WHAT NEEDS TO BE DONE:
Please return every line in the following data that includes the string "ylab".

*** GIVEN ENTRIES Section Begins ***

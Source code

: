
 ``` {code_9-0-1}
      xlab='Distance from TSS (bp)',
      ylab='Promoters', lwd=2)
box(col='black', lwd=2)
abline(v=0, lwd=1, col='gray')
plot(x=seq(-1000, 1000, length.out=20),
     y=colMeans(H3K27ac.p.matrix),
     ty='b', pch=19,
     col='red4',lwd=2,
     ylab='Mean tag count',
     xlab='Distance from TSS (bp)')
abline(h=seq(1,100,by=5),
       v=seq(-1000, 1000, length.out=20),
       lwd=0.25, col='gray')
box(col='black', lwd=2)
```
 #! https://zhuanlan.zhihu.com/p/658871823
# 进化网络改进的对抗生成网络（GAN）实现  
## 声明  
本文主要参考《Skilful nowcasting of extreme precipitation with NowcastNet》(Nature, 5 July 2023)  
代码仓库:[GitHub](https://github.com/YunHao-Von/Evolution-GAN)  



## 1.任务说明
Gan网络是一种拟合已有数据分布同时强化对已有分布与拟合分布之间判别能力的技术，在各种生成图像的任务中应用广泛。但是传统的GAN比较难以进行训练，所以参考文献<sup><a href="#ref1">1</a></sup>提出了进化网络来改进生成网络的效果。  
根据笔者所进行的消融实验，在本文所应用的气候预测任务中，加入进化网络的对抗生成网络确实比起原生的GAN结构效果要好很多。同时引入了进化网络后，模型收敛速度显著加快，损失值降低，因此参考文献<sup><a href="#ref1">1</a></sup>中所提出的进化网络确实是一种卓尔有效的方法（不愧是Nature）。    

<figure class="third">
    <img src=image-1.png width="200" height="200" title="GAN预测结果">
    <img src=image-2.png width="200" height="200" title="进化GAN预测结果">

*** GIVEN ENTRIES Section Ends ***

RESPONSE TO THE EXERCISE:
      ylab='Promoters', lwd=2)
     ylab='Mean tag count',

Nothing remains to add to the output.